WHAT THE TASK REQUIRES: How does the data below read from its first line through the line containing "side, using"? Print those lines exactly.

Content starts

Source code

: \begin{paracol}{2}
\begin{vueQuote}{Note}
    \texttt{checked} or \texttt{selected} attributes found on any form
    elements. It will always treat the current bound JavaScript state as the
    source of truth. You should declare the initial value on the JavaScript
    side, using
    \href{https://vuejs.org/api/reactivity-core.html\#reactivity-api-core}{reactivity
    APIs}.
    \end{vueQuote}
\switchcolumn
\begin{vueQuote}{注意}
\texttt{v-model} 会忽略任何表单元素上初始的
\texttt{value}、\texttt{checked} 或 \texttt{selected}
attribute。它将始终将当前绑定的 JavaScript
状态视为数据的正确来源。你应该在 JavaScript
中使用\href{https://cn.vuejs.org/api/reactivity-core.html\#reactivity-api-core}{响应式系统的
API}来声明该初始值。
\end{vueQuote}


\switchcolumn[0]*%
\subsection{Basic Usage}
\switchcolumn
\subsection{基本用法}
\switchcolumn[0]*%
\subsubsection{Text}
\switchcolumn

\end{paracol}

Content ends

PROBLEM SOLUTION:
Source code

: \begin{paracol}{2}
\begin{vueQuote}{Note}
    \texttt{checked} or \texttt{selected} attributes found on any form
    elements. It will always treat the current bound JavaScript state as the
    source of truth. You should declare the initial value on the JavaScript
    side, using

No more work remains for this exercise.